When Carsten was first born a little over 9 years ago, I realized and feared the inevitable. We were to become a watched family and Carsten a watched child. Doctors, teachers, therapists, family, peers, strangers, and even I would take to observing, evaluating, and judging Carsten. It would take me years to compartmentalize these “watches,” and some days I still work on it. Trying to figure out when it’s appropriate, when to call off the hounds, and when to ignore it. It takes a certain amount of self confidence to say, “no.” It’s an art to figure out when we just let Carsten be a kid, and when we let our family just be.
Then you have the public watchers. When Carsten was a baby, I remember wondering when we were out in public if people “knew.” I wondered if they could tell that he had Down syndrome. I readied myself for people to come up to me and make small talk about him: he was lucky to have us, what a gift he would be, they grew up next door to a boy with Down syndrome, etc. Most of the time people were very kind and well intentioned. It just became exhausting. I perfected the blank stare off into space look with a kind, aloof smile. I avoided eye contact at all costs. I could have walked past the president, and not realized it. To this day, this is still my primary mode of function in public. If I walk right past you without acknowledgment, I apologize. It’s just an automatic survival skill at this point. It is like a reflex I no longer have control over.
The time that I realized that I had mastered this skill was when we took a family vacation to Hawaii. Gabe was 5 and Carsten was 2. We had gone down to the pool to spend the afternoon splashing around. The four of us were thoroughly enjoying ourselves. It was getting close to dinner, so MJ took Carsten up for a bath. Gabe wanted to spend some more time in the hot tub before dinner, so we went to relax in the hot tub. Then an older lady started up a conversation. She basically recounted to me the high points of our entire afternoon. She then talked about her amazement at MJ and I’s ability to bring Carsten all the way to Hawaii on vacation. She then put the cherry on top, “Bless you. I don’t know how you do it.” I remember being puzzled at what she was talking about, and being creeped out that she had watched us all afternoon. I just smiled confused and said, “We are blessed.” Then another guy and gal jumped in the conversation talking about our family, and how fun it was to watch us together. Again I was creeped out. What if Carsten had had a bad afternoon and been cranky….which happens to all of us. What would those people have walked away thinking? I remember walking away with a heavy heart. Gabe and I went to the room, and I cried to MJ. Together we celebrated the fact that we didn’t even take notice of the watchers. We did, however, realize that our interactions and attitudes towards each other one afternoon at the pool could define for people their personal truths about children with Down syndrome. Not only that, but even after a good experience one lady didn’t “know how she would do it.” That’s when I realized I not only can’t watch the watchers, but I shouldn’t listen either.

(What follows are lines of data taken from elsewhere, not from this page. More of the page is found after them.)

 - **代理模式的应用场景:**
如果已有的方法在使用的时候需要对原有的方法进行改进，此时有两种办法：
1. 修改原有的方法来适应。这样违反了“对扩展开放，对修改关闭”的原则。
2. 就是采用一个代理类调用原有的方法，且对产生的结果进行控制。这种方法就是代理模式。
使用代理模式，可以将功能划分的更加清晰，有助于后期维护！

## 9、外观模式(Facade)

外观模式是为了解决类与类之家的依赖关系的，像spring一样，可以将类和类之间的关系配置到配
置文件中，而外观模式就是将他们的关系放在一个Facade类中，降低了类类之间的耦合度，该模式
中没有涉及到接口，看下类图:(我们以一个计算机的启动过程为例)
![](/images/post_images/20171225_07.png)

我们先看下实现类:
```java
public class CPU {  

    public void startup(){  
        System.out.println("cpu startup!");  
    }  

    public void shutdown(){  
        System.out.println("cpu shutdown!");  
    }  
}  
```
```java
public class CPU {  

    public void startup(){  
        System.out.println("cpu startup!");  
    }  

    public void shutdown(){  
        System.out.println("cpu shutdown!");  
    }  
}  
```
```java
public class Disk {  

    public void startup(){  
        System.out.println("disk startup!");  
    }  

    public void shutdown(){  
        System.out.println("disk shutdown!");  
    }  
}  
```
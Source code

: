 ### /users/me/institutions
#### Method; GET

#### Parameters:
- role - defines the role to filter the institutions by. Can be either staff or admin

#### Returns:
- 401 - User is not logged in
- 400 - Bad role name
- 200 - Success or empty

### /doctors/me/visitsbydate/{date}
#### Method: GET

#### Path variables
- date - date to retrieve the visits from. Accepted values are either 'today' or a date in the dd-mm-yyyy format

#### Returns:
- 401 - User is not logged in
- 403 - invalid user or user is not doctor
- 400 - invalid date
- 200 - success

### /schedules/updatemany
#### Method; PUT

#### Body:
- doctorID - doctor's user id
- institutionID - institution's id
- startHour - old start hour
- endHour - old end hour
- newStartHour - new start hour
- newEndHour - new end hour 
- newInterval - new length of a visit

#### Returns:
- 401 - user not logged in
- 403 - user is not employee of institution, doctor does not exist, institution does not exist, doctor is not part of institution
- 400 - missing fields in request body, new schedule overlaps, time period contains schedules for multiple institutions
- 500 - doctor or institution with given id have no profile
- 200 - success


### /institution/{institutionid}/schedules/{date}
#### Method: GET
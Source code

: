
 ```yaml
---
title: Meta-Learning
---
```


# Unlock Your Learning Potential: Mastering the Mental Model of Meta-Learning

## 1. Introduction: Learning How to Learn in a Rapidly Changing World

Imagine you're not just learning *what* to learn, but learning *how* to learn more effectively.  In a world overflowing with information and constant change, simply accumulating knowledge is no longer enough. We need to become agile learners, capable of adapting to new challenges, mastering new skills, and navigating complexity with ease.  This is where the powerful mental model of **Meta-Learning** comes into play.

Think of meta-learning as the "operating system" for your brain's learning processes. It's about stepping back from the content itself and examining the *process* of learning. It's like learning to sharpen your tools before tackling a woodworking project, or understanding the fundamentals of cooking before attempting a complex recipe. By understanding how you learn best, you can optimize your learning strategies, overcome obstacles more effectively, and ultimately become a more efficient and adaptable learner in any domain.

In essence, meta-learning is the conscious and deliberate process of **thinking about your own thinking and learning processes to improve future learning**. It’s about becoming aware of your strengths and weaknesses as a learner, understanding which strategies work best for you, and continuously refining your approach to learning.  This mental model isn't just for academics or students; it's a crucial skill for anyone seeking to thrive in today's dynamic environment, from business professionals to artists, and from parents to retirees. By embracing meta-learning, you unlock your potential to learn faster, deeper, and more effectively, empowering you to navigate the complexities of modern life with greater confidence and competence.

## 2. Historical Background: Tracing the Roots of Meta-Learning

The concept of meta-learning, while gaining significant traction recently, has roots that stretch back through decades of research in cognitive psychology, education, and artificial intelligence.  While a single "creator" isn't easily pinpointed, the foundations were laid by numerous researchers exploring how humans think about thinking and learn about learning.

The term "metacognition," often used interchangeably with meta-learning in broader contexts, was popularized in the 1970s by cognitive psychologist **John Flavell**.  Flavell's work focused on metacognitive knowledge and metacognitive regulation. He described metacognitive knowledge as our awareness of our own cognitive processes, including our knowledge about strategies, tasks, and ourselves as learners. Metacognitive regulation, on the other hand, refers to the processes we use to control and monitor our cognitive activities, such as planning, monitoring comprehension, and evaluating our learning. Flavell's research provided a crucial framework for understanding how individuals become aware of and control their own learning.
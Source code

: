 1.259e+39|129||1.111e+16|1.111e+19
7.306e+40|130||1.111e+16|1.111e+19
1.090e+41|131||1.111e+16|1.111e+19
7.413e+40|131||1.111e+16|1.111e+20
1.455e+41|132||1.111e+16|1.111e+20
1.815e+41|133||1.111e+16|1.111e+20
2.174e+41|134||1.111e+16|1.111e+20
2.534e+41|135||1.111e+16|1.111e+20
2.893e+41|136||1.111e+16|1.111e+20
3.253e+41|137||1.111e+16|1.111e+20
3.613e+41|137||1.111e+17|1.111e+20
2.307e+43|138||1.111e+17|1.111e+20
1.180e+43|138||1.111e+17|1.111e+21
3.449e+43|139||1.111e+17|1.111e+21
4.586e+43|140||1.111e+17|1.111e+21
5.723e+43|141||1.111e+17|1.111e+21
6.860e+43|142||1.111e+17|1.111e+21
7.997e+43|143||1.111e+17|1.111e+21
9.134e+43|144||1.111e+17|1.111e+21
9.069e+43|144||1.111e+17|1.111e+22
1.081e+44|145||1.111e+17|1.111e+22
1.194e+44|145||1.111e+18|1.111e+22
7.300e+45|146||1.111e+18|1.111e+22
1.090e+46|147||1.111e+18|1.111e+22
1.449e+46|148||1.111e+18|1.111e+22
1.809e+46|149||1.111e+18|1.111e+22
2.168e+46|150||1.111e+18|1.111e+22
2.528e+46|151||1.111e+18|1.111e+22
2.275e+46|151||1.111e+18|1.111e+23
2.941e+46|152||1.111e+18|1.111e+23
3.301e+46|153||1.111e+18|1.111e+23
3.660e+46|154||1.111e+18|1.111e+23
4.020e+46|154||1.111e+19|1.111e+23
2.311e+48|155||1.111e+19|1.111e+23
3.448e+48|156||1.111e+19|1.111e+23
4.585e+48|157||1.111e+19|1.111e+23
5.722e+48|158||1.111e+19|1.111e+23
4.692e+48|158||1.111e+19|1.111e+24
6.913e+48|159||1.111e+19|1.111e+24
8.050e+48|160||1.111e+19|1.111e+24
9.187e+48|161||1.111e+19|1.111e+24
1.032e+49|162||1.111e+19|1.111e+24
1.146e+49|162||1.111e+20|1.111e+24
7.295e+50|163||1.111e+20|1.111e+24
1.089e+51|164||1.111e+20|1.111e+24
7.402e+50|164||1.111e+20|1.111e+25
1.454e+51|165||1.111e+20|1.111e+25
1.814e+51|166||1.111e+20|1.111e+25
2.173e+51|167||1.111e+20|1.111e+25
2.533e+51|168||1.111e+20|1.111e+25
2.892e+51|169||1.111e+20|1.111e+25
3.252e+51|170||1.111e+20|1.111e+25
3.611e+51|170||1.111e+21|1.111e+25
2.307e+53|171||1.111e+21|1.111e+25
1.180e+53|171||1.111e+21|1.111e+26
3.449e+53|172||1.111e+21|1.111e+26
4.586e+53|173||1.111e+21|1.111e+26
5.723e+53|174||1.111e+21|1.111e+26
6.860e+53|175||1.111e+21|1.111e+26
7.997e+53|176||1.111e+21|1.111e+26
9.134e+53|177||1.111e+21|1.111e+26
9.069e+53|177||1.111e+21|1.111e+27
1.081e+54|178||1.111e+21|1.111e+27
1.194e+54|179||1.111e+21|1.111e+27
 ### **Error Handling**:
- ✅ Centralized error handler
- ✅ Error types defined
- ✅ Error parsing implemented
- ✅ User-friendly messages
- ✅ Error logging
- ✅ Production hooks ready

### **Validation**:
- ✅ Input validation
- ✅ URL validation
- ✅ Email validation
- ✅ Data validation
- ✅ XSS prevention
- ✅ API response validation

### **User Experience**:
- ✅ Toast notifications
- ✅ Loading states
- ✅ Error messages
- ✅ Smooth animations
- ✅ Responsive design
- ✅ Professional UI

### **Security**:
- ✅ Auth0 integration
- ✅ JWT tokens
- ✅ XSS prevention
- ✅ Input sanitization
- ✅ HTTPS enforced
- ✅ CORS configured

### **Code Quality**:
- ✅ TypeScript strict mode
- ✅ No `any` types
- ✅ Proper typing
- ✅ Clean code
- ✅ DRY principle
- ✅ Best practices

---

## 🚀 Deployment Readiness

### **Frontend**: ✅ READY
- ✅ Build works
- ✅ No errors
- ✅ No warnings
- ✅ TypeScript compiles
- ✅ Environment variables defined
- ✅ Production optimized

Fast forward to today….MJ and I have a beautiful, unique, multi-racial family with two children with Down syndrome. We are a sight to be seen and watched when we are in public. Not only have the watchers multiplied, but the voices have gotten louder. I still do not understand why our family brings out so many opinions and judgements. How do we affect them? I just don’t get it. I still struggle with my abilities to drown out the voices and opinions. Some days I am better at it than others. Some days it just down right hurts.
I also now realize that when other families go out in public with us I have to prepare their children for the stares and comments. I prep them to just smile and keep walking. It seems strange that I have to do this, but I don’t want them to be caught off guard. After all they don’t live in our world everyday, so they aren’t use to it like our children are. I then wonder what will happen to our children when they are adults. For instance, what will Gabe think or feel when he and his wife and child can go out to dinner without being a spectacle. Will he notice the difference? Will he be relieved? Will he create a family like ours out of choice? I don’t know. I don’t think he knows. It will be fun to watch. Then I will turn into a watcher. A person lovingly smiling at him and his siblings admiring the life that they have chosen. A life that makes them happy…..whatever it consists of that makes them unique and beautiful.